Nella valutazione che la Commissione effettuerà ai fini della verifica dell’assenza di potenziali distorsioni della concorrenza causate dalla misura di ausilio statale in favore dell’AEM Torino, si terrà anche conto dell’aiuto statale illegale di cui l’AEM Torino aveva già beneficiato, aiuto che la Commissione stessa ha in seguito dichiarato illegale ed incompatibile e che l’ex municipalizzata torinese non ha ancora rimborsato[1].

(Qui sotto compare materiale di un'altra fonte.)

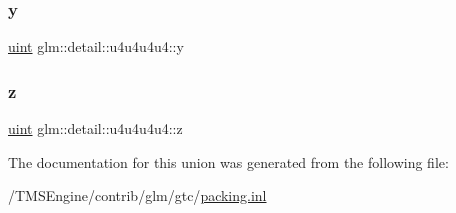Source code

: \subsubsection{\texorpdfstring{y}{y}}
{\footnotesize\ttfamily \hyperlink{group__core__precision_ga4fd29415871152bfb5abd588334147c8}{uint} glm\+::detail\+::u4u4u4u4\+::y}

\mbox{\label{unionglm_1_1detail_1_1u4u4u4u4_a1635b8d41a367114239565da102ad6b9}} 
\subsubsection{\texorpdfstring{z}{z}}
{\footnotesize\ttfamily \hyperlink{group__core__precision_ga4fd29415871152bfb5abd588334147c8}{uint} glm\+::detail\+::u4u4u4u4\+::z}



The documentation for this union was generated from the following file\+:\begin{DoxyCompactItemize}
\item 
/\+T\+M\+S\+Engine/contrib/glm/gtc/\hyperlink{packing_8inl}{packing.\+inl}\end{DoxyCompactItemize}
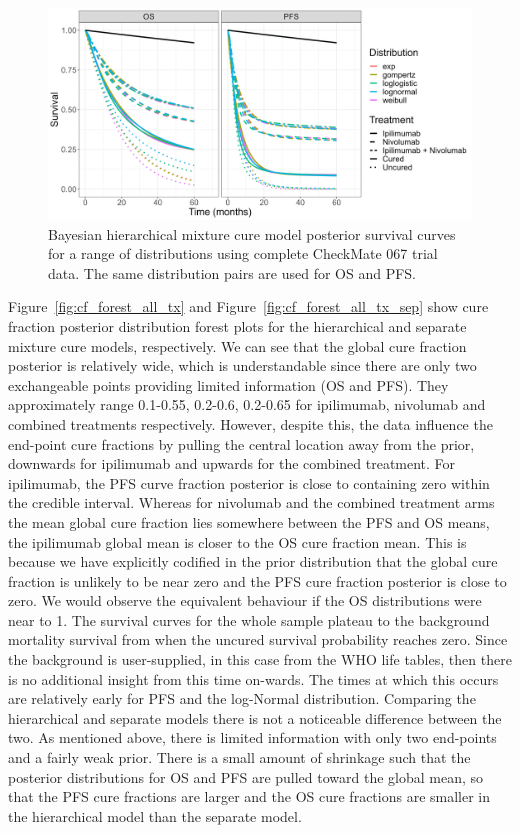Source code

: \documentclass[AMA,STIX1COL]{WileyNJD-v2}
\begin{document}
\begin{figure}[!ht]
\centering
\includegraphics[width=0.7\linewidth]{plot_S_overlay.png}
\caption{\label{fig:S_overlay} Bayesian hierarchical mixture cure model posterior survival curves for a range of distributions using complete CheckMate 067 trial data. The same distribution pairs are used for OS and PFS.}
\end{figure}

Figure~\ref{fig:cf_forest_all_tx} and Figure~\ref{fig:cf_forest_all_tx_sep} show cure fraction posterior distribution forest plots for the hierarchical and separate mixture cure models, respectively. 
We can see that the global cure fraction posterior is relatively wide, which is understandable since there are only two exchangeable points providing limited information (OS and PFS).
They approximately range 0.1-0.55, 0.2-0.6, 0.2-0.65 for ipilimumab, nivolumab and combined treatments respectively. 
However, despite this, the data influence the end-point cure fractions by pulling the central location away from the prior, downwards for ipilimumab and upwards for the combined treatment.
For ipilimumab, the PFS curve fraction posterior is close to containing zero within the credible interval.
Whereas for nivolumab and the combined treatment arms the mean global cure fraction lies somewhere between the PFS and OS means, the ipilimumab global mean is closer to the OS cure fraction mean. This is because we have explicitly codified in the prior distribution that the global cure fraction is unlikely to be near zero and the PFS cure fraction posterior is close to zero.
We would observe the equivalent behaviour if the OS distributions were near to 1.
The survival curves for the whole sample plateau to the background mortality survival from when the uncured survival probability reaches zero.
Since the background is user-supplied, in this case from the WHO life tables, then there is no additional insight from this time on-wards.
The times at which this occurs are relatively early for PFS and the log-Normal distribution.
Comparing the hierarchical and separate models there is not a noticeable difference between the two.
As mentioned above, there is limited information with only two end-points and a fairly weak prior.
There is a small amount of shrinkage such that the posterior distributions for OS and PFS are pulled toward the global mean, so that the PFS cure fractions are larger and the OS cure fractions are smaller in the hierarchical model than the separate model.
\end{document}
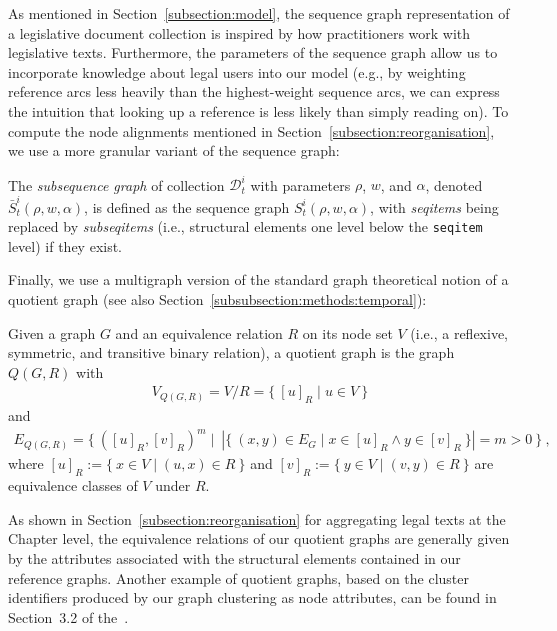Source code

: As mentioned in Section~\ref{subsection:model},
the sequence graph representation of a legislative document collection is inspired by how practitioners work with legislative texts.
Furthermore, the parameters of the sequence graph allow us to incorporate knowledge about legal users into our model 
(e.g., by weighting reference arcs less heavily than the highest-weight sequence arcs, we can express the intuition that looking up a reference is less likely than simply reading on).
To compute the node alignments mentioned in Section~\ref{subsection:reorganisation}, 
we use a more granular variant of the sequence graph:

\begin{definition}\label{def:subsequencegraph}
	The \emph{subsequence graph} of collection $\mathcal{D}^i_t$ with parameters $\rho$, $w$, and $\alpha$, denoted $\bar{S}^i_t(\rho, w, \alpha)$, 
	is defined as the sequence graph $S^i_t(\rho, w, \alpha)$, with \emph{seqitems} being replaced by \emph{subseqitems} (i.e., structural elements one level below the \texttt{seqitem} level) if they exist.
\end{definition}

Finally, we use a multigraph version of the standard graph theoretical notion of a quotient graph (see also Section~\ref{subsubsection:methods:temporal}):

\begin{definition}
	Given a graph $G$ and an equivalence relation $R$ on its node set $V$ (i.e., a reflexive, symmetric, and transitive binary relation),
	a quotient graph is the graph $Q(G,R)$ with
	\begin{align*}
	V_{Q(G,R)} = V / R = \{~[u]_R \mid u\in V~\}
	\end{align*}
	and 
	\begin{align*}
	E_{Q(G,R)} = \{~([u]_R, [v]_R)^m \mid~|\{~(x,y) \in E_G \mid x\in [u]_R \wedge y\in [v]_R~\}| = m > 0~\}~, 
	\end{align*}
	where $[u]_R := \{~x\in V\mid (u,x)\in R~\}$ and $[v]_R := \{~y\in V\mid (v,y)\in R~\}$ are equivalence classes of $V$ under $R$.
\end{definition}

As shown in Section~\ref{subsection:reorganisation} for aggregating legal texts at the Chapter level,
the equivalence relations of our quotient graphs are generally given by the attributes associated with the structural elements contained in our reference graphs. 
Another example of quotient graphs, based on the cluster identifiers produced by our graph clustering as node attributes, can be found in Section~3.2 of the~\suppi. 

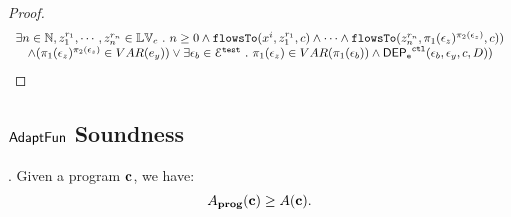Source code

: \begin{proof}
$$\begin{array}{l}
    \exists n \in \mathbb{N}, z_1^{r_1}, \cdots, z_n^{r_n} \in \mathbb{LV}_{{c}} ~.~ n \geq 0 \land
\mathtt{flowsTo}(x^i,  z_1^{r_1}, c) 
\land \cdots \land \mathtt{flowsTo}(z_n^{r_n},  \pi_1(\mathtt{\epsilon}_z)^{\pi_2(\mathtt{\epsilon}_z)}, c)
    )
    \\ \quad
    \land 
( \pi_1(\mathtt{\epsilon}_z)^{\pi_2(\mathtt{\epsilon}_z)} \in VAR(e_y)) 
\lor  \exists \mathtt{\epsilon}_b \in \mathcal{E}^{\mathtt{{test}}} ~.~\pi_1(\mathtt{\epsilon}_z) \in VAR(\pi_1(\mathtt{\epsilon}_b)) 
\land \mathsf{DEP_{\mathtt{e}}}^{\mathtt{{ctl}}}(\mathtt{\epsilon}_b, \mathtt{\epsilon}_y, c, D))
\end{array}
$$
%


\end{proof}

\subsection{$\textsf{AdaptFun}$ Soundness}
{
  \begin{thm}.
  Given a program ${\boldsymbol{\mathbf{c}}}$, we have:
  \[
  A_{\bf{prog}}({\boldsymbol{\mathbf{c}}}) \geq A({\boldsymbol{\mathbf{c}}}).
  \]
  \end{thm}
}

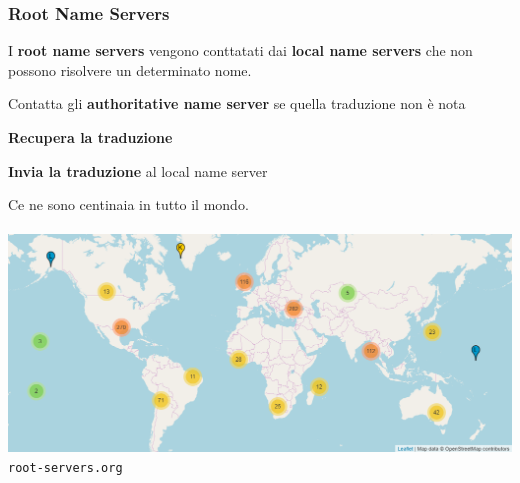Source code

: \documentclass[10pt]{article}
\begin{document}
\subsubsection{Root Name Servers}
I \textbf{root name servers} vengono conttatati dai \textbf{local name servers} che non possono risolvere un determinato nome.
\begin{list}{}{Il root name server:}
\item Contatta gli \textbf{authoritative name server} se quella traduzione non è nota
\item \textbf{Recupera la traduzione}
\item \textbf{Invia la traduzione} al local name server
\end{list}
Ce ne sono centinaia in tutto il mondo.\\\\
\includegraphics[scale=0.65]{rootns.png}\\
\texttt{root-servers.org}\\
\end{document}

In base alla giurisprudenza della Corte di giustizia, la Commissione non può autorizzare aiuti ad un’impresa che non abbia ancora rimborsato un precedente aiuto illegale. Inoltre, sempre secondo quanto affermato dalla Corte nella sentenza Deggendorf (causa C-355/95 P), la Commissione, quando valuta la compatibilità di un nuovo aiuto, deve tenere conto anche della possibilità che i beneficiari non abbiano ottemperato a precedenti decisioni della Commissione che imponevano di rimborsare precedenti aiuti illegali ed incompatibili. In simili casi, la Commissione deve, infatti, verificare gli effetti sui beneficiari del nuovo aiuto abbinato al vecchio sussidio incompatibile non ancora rimborsato.
[1] Nel giugno del 2002, infatti, la Commissione aveva adottato una decisione negativa (cfr. IP/02/817) in merito agli aiuti fiscali concessi dall’Italia alle imprese municipalizzate. Dal momento che, a circa quattro anni dall’adozione della decisione, l’Italia non ha ancora provveduto al recupero degli importi illegittimamente erogati, la Commissione ha recentemente deciso di deferire l’Italia alla Corte di giustizia per non aver dato esecuzione alla sua decisione (cfr. IP/05/76).